(Saved data entries)
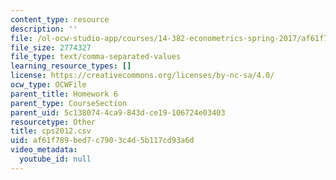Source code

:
 ```yaml
---
content_type: resource
description: ''
file: /ol-ocw-studio-app/courses/14-382-econometrics-spring-2017/af61f789bed7c7903c4d5b117cd93a6d_cps2012.csv
file_size: 2774327
file_type: text/comma-separated-values
learning_resource_types: []
license: https://creativecommons.org/licenses/by-nc-sa/4.0/
ocw_type: OCWFile
parent_title: Homework 6
parent_type: CourseSection
parent_uid: 5c138074-4ca9-843d-ce19-106724e03403
resourcetype: Other
title: cps2012.csv
uid: af61f789-bed7-c790-3c4d-5b117cd93a6d
video_metadata:
  youtube_id: null
---
```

- _AIM OF THE TASK_
The answer is the full set of records printed exactly, less the pictures.

- _ANSWER SPACE_
Source code

:
 ```yaml
---
content_type: resource
description: ''
file: /ol-ocw-studio-app/courses/14-382-econometrics-spring-2017/af61f789bed7c7903c4d5b117cd93a6d_cps2012.csv
file_size: 2774327
file_type: text/comma-separated-values
learning_resource_types: []
license: https://creativecommons.org/licenses/by-nc-sa/4.0/
ocw_type: OCWFile
parent_title: Homework 6
parent_type: CourseSection
parent_uid: 5c138074-4ca9-843d-ce19-106724e03403
resourcetype: Other
title: cps2012.csv
uid: af61f789-bed7-c790-3c4d-5b117cd93a6d
video_metadata:
  youtube_id: null
---
```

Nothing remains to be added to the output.